(Excerpts from a dataset)
##############################

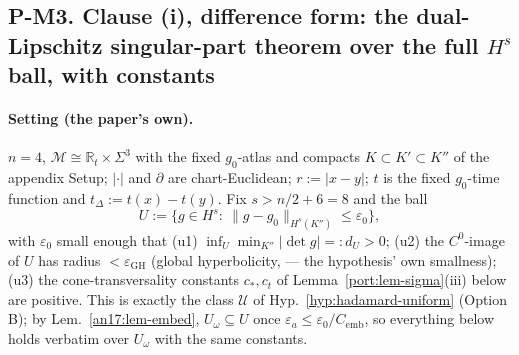 
\subsection*{P-M3. Clause (i), difference form: the dual-Lipschitz
singular-part theorem over the full $H^s$ ball, with constants}

\paragraph{Setting (the paper's own).} $n=4$, $\mathcal M\cong\mathbb
R_t\times\Sigma^3$ with the fixed $g_0$-atlas and compacts $K\subset
K'\subset K''$ of the appendix Setup; $|\cdot|$ and $\partial$ are
chart-Euclidean; $r:=|x-y|$; $t$ is the fixed $g_0$-time function and
$t_\Delta:=t(x)-t(y)$. Fix $s>n/2+6=8$ and the ball
\[
  U:=\bigl\{g\in H^s:\ \|g-g_0\|_{H^s(K'')}\le\varepsilon_0\bigr\},
\]
with $\varepsilon_0$ small enough that (u1) $\inf_U\min_{K''}|\det g|
=:d_U>0$; (u2) the $C^0$-image of $U$ has radius $<\varepsilon_{\mathrm
{GH}}$ (global hyperbolicity, \cite{ChruscielGrant2012} --- the
hypothesis' own smallness); (u3) the cone-transversality constants
$c_*,c_t$ of Lemma~\ref{port:lem-sigma}(iii) below are positive. This is
exactly the class $\mathcal U$ of Hyp.~\ref{hyp:hadamard-uniform} (Option B);
by Lem.~\ref{an17:lem-embed}, $U_\omega\subseteq U$ once $\varepsilon_a\le
\varepsilon_0/C_{\mathrm{emb}}$, so everything below holds verbatim over
$U_\omega$ with the same constants.

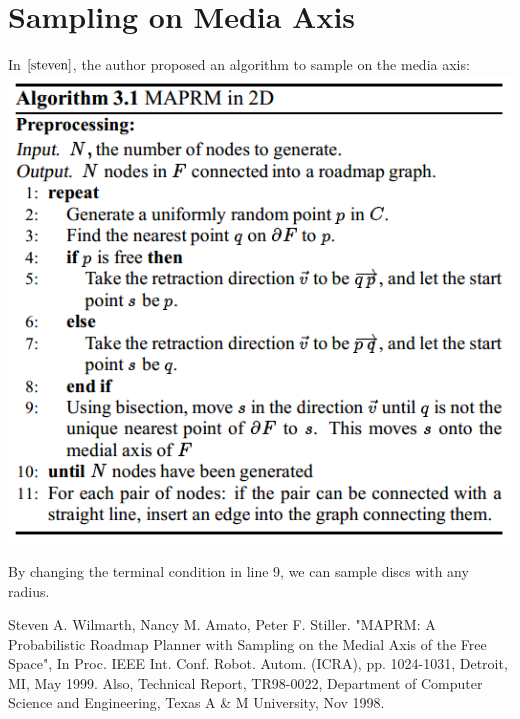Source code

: \documentclass[12pt]{article}
\begin{document}
  
  \section{Sampling on Media Axis} 
  
  In $\cite{steven}$, the author proposed an algorithm to sample on the media axis:\\
  
  \includegraphics[scale=0.6]{./sampling2d/MAPRM.png}  
  
  By changing the terminal condition in line 9, we can sample discs with any radius. \\
    

        
  
  \begin{thebibliography}{1}

   Steven A. Wilmarth, Nancy M. Amato, Peter F. Stiller. "MAPRM: A Probabilistic Roadmap Planner with Sampling on the Medial Axis of the Free Space", In Proc. IEEE Int. Conf. Robot. Autom. (ICRA), pp. 1024-1031, Detroit, MI, May 1999. Also, Technical Report, TR98-0022, Department of Computer Science and Engineering, Texas A \& M University, Nov 1998.

  \end{thebibliography}
  
\end{document}
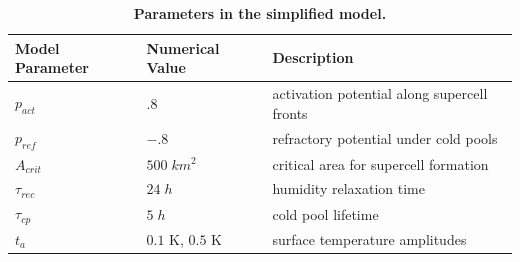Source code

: \documentclass{article}
\begin{document}
\begin{methods}
\begin{table}[b]
\begin{tabular}{lll}
    Model Parameter & Numerical Value & Description \\
    \hline
    $p_{act}$ & $.8$ & activation potential along supercell fronts \\ 
    $p_{ref}$ & $-.8$ & refractory potential under cold pools\\
    $A_{crit}$ & $500\;km^2$ & critical area for supercell formation \\
    $\tau_{rec}$ & $24\;h$ & humidity relaxation time \\ 
    $\tau_{cp}$ & $5\;h$ & cold pool lifetime \\ 
    $t_a$ & $0.1$ K, $0.5$ K & surface temperature amplitudes \\
    \hline
\end{tabular}
\caption{{\bf Parameters in the simplified model.}}
\label{tab:parameters}
\end{table}


\end{methods}
\end{document}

##############################

Your objective =>
Give back exactly the lines above that run from the one with "with $\varepsilon_0$ small" to the one with "supercell fronts \\", including both, with the pictures left out.

Solution to this task =>
with $\varepsilon_0$ small enough that (u1) $\inf_U\min_{K''}|\det g|
=:d_U>0$; (u2) the $C^0$-image of $U$ has radius $<\varepsilon_{\mathrm
{GH}}$ (global hyperbolicity, \cite{ChruscielGrant2012} --- the
hypothesis' own smallness); (u3) the cone-transversality constants
$c_*,c_t$ of Lemma~\ref{port:lem-sigma}(iii) below are positive. This is
exactly the class $\mathcal U$ of Hyp.~\ref{hyp:hadamard-uniform} (Option B);
by Lem.~\ref{an17:lem-embed}, $U_\omega\subseteq U$ once $\varepsilon_a\le
\varepsilon_0/C_{\mathrm{emb}}$, so everything below holds verbatim over
$U_\omega$ with the same constants.

Source code

: \documentclass[12pt]{article}
\begin{document}
  
  \section{Sampling on Media Axis} 
  
  In $\cite{steven}$, the author proposed an algorithm to sample on the media axis:\\
  
  \includegraphics[scale=0.6]{./sampling2d/MAPRM.png}  
  
  By changing the terminal condition in line 9, we can sample discs with any radius. \\
    

        
  
  \begin{thebibliography}{1}

   Steven A. Wilmarth, Nancy M. Amato, Peter F. Stiller. "MAPRM: A Probabilistic Roadmap Planner with Sampling on the Medial Axis of the Free Space", In Proc. IEEE Int. Conf. Robot. Autom. (ICRA), pp. 1024-1031, Detroit, MI, May 1999. Also, Technical Report, TR98-0022, Department of Computer Science and Engineering, Texas A \& M University, Nov 1998.

  \end{thebibliography}
  
\end{document}
Source code

: \documentclass{article}
\begin{document}
\begin{methods}
\begin{table}[b]
\begin{tabular}{lll}
    Model Parameter & Numerical Value & Description \\
    \hline
    $p_{act}$ & $.8$ & activation potential along supercell fronts \\ 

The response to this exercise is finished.